The team have done a fine job already. The space feels homely yet stylish. I loved my playful plate design that mirrored frogspawn (above). And the food? ToM have been big fans since Stockport. We can’t wait to review the Tasting Menus, which feature the likes of old fave confit aubergine, nutmeg, roasted cauliflower, pickled walnut and, a pud new to us, Thai squash pie, gingerbread, tamarind toffee and salt-baked.

Of course, it would have been wrong when we popped in, tom resist a nibble. The £18.50 Plant-Based Ploughman’s to share is a canny homage to the pub stalwart. We spread hickory smoked vegan ‘cheese’ and shitake mushroom parfait onto tiles of sunflower seed cracker, the pickled element coming from a house chutney and, a welcome survivor from Vernon Street – the quietly spectacular Candy Beetroot Carpaccio.
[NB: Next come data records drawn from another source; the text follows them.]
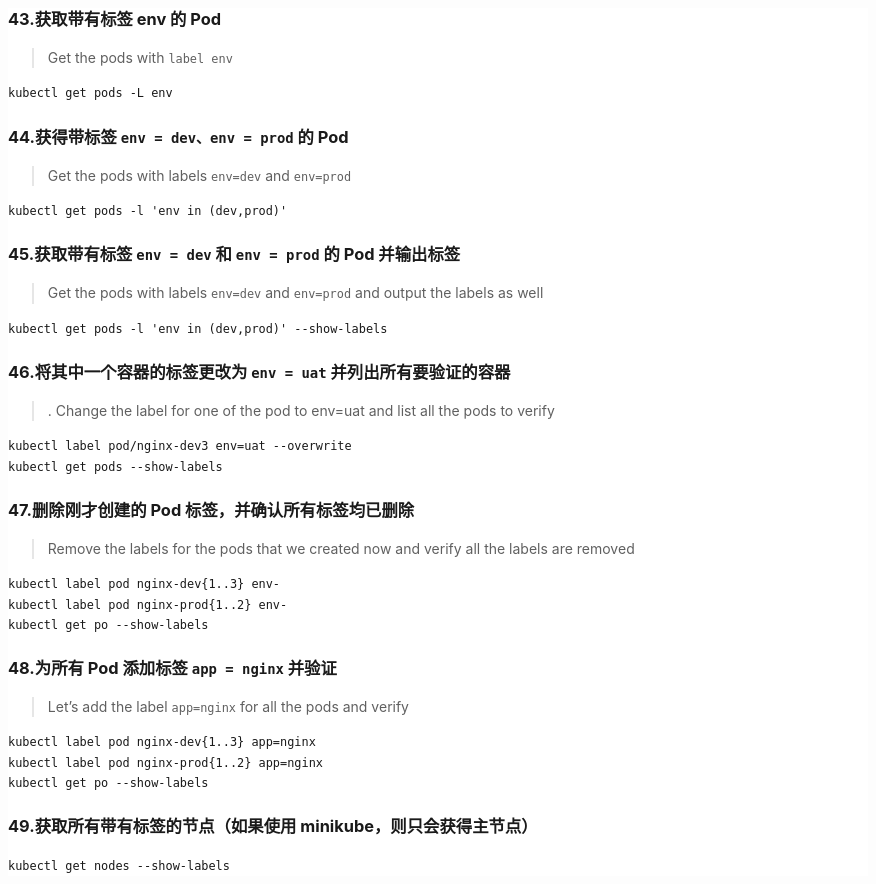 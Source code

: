 ### 43.获取带有标签 env 的 Pod

> Get the pods with `label env`

```
kubectl get pods -L env
```

### 44.获得带标签 `env = dev、env = prod` 的 Pod

> Get the pods with labels `env=dev` and `env=prod`

```
kubectl get pods -l 'env in (dev,prod)'
```

### 45.获取带有标签 `env = dev` 和 `env = prod` 的 Pod 并输出标签

> Get the pods with labels `env=dev` and `env=prod` and output the labels as well

```
kubectl get pods -l 'env in (dev,prod)' --show-labels
```

### 46.将其中一个容器的标签更改为 `env = uat` 并列出所有要验证的容器

> . Change the label for one of the pod to env=uat and list all the pods to verify

```
kubectl label pod/nginx-dev3 env=uat --overwrite
kubectl get pods --show-labels
```

### 47.删除刚才创建的 Pod 标签，并确认所有标签均已删除

> Remove the labels for the pods that we created now and verify all the labels are removed

```
kubectl label pod nginx-dev{1..3} env-
kubectl label pod nginx-prod{1..2} env-
kubectl get po --show-labels
```

### 48.为所有 Pod 添加标签 `app = nginx` 并验证

>  Let’s add the label `app=nginx` for all the pods and verify

```
kubectl label pod nginx-dev{1..3} app=nginx
kubectl label pod nginx-prod{1..2} app=nginx
kubectl get po --show-labels
```

### 49.获取所有带有标签的节点（如果使用 minikube，则只会获得主节点）

```
kubectl get nodes --show-labels
```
Technique, taste, terrific

Allotment on Lloyd Street, 18-22 Lloyd St, Manchester M2 5WA. 0161 478 1331. Mon-Tue 12pm-10pm, signature bar menu only (last orders 8pm); Wed-Sat 12pm-10pm, taster menus 12noon-3pm, three course and signature bar menu 12pm-8pm; Sun 12pm-8pm, taster menu 12pm-3pm, three course and signature bar menu 12pm-8pm.